19 (git 18) Genotyping III (all callable sites for mtDNA and unplaced contigs)

This pipeline can be executed as follows:

cd $BASE_DIR/nf/18_genotyping_all_basepairs_mt
source ../../sh/nextflow_alias.sh
nf_run_allbp_mt1

19.1 Summary

The genotyping procedure is controlled by the nextflow script genotyping_all_basepairs_mt.nf (located under $BASE_DIR/nf/18_genotyping_all_basepairs_mt).
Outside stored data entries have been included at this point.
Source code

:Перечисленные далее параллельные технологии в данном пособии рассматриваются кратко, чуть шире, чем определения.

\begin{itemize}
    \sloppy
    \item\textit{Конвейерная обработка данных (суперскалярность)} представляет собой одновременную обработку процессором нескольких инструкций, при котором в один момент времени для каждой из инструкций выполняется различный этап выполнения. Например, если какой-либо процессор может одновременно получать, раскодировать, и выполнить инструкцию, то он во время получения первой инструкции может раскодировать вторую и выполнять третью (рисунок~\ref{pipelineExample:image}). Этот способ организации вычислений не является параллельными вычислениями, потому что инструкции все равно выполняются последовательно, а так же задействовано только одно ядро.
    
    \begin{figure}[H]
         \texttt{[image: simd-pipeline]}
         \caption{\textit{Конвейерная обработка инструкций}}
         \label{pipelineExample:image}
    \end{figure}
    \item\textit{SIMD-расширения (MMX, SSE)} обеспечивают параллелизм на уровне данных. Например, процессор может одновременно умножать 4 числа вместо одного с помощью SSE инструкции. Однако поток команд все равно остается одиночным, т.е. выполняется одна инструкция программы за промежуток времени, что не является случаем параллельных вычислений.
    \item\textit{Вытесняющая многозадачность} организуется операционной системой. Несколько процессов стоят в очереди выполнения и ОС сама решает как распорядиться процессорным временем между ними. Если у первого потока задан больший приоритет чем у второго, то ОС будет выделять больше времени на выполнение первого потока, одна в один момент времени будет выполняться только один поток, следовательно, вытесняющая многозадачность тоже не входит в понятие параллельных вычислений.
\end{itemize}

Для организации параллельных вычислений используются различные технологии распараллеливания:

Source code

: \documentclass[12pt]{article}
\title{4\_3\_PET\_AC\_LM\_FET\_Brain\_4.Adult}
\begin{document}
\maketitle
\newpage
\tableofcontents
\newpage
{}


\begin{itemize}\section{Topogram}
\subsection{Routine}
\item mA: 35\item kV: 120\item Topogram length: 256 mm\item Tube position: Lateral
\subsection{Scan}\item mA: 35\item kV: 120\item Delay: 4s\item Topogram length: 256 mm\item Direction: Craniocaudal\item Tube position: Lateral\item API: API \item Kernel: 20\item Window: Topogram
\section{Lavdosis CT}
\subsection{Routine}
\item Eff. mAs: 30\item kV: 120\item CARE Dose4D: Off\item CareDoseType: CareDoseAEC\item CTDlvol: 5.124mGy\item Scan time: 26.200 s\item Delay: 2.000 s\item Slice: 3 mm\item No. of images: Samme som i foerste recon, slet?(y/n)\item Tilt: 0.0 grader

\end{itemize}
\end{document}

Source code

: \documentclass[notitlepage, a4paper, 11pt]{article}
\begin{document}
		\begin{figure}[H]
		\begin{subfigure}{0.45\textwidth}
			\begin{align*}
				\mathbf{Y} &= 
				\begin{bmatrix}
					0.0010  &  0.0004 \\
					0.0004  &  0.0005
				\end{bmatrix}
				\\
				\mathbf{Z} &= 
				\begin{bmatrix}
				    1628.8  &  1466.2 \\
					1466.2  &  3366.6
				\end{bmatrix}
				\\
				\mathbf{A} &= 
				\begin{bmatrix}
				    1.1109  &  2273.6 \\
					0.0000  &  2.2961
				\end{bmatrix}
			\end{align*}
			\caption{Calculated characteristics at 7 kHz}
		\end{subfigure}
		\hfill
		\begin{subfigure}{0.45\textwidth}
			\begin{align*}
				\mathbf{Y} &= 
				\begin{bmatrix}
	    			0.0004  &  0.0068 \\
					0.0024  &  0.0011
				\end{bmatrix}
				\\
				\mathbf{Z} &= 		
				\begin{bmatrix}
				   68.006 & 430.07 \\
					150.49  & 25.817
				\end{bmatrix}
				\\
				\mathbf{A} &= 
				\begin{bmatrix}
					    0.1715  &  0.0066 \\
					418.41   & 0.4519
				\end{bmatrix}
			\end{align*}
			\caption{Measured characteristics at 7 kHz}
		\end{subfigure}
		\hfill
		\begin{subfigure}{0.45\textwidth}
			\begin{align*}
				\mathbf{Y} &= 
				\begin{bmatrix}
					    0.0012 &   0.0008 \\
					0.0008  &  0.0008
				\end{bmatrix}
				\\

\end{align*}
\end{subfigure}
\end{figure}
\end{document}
Based on an intermediate step from genotyping.nf (git 1.10), this script produces a data set that includes all callable sites - that is SNPs as well a invariant sites that are covered by sequence (for mtDNA and unplaced contigs).

The genotypes produced by this script are then used in the Serraninae phylogeny.

19.2 Details of genotyping_all_basepairs_mt.nf

19.2.1 Data preparation

The nextflow script starts with a small header and then imports the joint genotyping likelihoods for all samples produced by genotyping.nf.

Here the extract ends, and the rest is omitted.